Specifically to rig count and cadence for next year, I know that that's an important question on a lot of analyst minds right now and understand why you guys need to have an answer to that. But specifically to rigs, I want to remind our audience that rigs are part of the equation. But because we drill so many more wells on an annual basis than most of our competitors, it's really about wells next year. And we've got some optionality as we look into 2015 depending on market conditions on how many wells that we're going to drill. And I've tried to outline that as best we understand it right now.
But we've got to see service costs need to be recalibrated in conjunction with commodity price that's declined $25 or $30 a barrel in the last 100 days. So we've got to get better clarity on what those two events are going to look like before we finalize our plans into 2015. And then lastly, Mark, we've got a Board meeting early December where I'll be outlining specifically all these different options that are still in front of us in 2015.
That's great. Really helpful. I mean, I guess, when you're looking at particularly Lower Spraberry performance outperforming the type curve, I mean, I know you've also talked about Wolfcamp B performance similarly outperforming. How would you say at this stage Wolfcamp B wells are tracking versus type curve as well?
Yes. I think if you go back in the investor presentation in the appendix section, we've got some updated performance curves in there. But I'll say in general sense, we're pleased in the outcome of the Wolfcamp B wells where they're at or above our current type curve performance. Russell is going to sit down with Ryder Scott here at the end of the year and we'll go through a technical exchange with the reserve auditors. And then following that reconciliation, we'll be able to update type curves for not only the lower not only the Wolfcamp B, but also and perhaps even more importantly the Lower Spraberry.
That's great. And just to looking back out to 2015, as just kind of thinking about how you try and delineate some of the other layers next year. Are you still kind of looking to peers to do a lot of that work for you? Or do you expect to do some more A, client drilling other zones as well?
Yes, Mark, I think you've always heard us talk about being fast followers and the industry is real good about putting forth publicly the results in different zones. So I think that's certainly a prudent approach for our scientists to let the other let our peers do a lot of drilling in these other zones. I think certainly under the deferred acceleration plan that I referenced that would be really focused on Lower Spraberry and Wolfcamp B. If we were to accelerate our inventory at the other end of the spectrum, you might see us in the second half of the year perhaps testing the Wolfcamp A. But as it stands right now, Mark, we really like the results we're seeing in the Lower Spraberry and the Wolfcamp B.

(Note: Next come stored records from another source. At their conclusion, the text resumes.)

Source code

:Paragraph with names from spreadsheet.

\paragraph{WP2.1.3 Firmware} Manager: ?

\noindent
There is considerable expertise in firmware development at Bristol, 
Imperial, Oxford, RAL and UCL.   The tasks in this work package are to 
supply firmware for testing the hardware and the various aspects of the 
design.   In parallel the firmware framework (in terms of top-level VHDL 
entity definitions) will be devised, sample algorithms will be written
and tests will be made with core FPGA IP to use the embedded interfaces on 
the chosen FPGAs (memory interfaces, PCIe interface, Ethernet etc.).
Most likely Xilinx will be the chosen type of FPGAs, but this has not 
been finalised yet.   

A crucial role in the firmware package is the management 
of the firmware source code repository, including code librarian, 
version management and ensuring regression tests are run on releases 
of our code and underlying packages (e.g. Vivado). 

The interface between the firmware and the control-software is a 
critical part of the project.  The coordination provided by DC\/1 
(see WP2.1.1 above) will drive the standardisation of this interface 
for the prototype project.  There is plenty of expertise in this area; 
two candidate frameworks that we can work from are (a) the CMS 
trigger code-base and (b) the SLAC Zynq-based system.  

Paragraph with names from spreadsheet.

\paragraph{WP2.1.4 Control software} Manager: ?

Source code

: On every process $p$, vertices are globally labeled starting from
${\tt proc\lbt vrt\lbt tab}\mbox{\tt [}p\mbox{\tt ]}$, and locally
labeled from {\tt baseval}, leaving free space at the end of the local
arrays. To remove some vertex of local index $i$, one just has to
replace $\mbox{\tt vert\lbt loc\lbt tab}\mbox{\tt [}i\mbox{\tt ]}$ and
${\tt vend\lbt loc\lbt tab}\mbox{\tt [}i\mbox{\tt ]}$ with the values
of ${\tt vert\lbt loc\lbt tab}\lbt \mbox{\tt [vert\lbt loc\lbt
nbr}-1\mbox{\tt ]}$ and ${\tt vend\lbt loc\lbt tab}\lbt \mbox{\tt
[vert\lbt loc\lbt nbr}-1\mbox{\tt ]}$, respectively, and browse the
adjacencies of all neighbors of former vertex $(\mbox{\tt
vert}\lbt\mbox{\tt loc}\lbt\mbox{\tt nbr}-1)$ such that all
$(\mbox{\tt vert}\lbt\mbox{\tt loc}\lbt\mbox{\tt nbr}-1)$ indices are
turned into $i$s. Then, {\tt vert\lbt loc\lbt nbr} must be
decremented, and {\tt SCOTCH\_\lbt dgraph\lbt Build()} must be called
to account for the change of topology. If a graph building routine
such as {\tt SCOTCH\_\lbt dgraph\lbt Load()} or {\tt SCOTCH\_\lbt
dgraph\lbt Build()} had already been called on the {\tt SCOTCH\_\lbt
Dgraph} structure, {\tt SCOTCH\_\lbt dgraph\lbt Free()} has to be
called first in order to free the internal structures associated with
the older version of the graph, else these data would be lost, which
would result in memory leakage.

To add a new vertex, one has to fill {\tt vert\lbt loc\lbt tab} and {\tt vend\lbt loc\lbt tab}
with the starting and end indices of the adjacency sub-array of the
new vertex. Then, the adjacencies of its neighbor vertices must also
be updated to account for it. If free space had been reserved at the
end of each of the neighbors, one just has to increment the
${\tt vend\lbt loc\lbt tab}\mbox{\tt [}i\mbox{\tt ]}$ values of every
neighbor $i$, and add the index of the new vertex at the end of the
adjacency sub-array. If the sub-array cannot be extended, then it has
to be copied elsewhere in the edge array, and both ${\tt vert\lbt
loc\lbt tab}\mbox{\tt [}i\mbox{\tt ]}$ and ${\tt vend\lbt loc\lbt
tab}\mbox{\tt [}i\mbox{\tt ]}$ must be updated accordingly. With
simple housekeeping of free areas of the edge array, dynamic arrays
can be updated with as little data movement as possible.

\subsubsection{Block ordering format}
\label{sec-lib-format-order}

That's great. Thanks a lot, Travis.
Thank you, Mark.
Thank you. And our next question comes from the line of David Amoss of Iberia Capital. Your line is now open.
Hey, good morning guys.
Hey, good morning David.
Just one quick one from me. Travis, if you don't mind, can you kind of go into a little bit more detail on what the cost trends you're seeing from what are the services guys putting in front of you for 2015 today at least order of magnitude? And then what do you need to see before you get more bullish on the service costs and possibly consider going up on the rig count again even in a lower commodity environment?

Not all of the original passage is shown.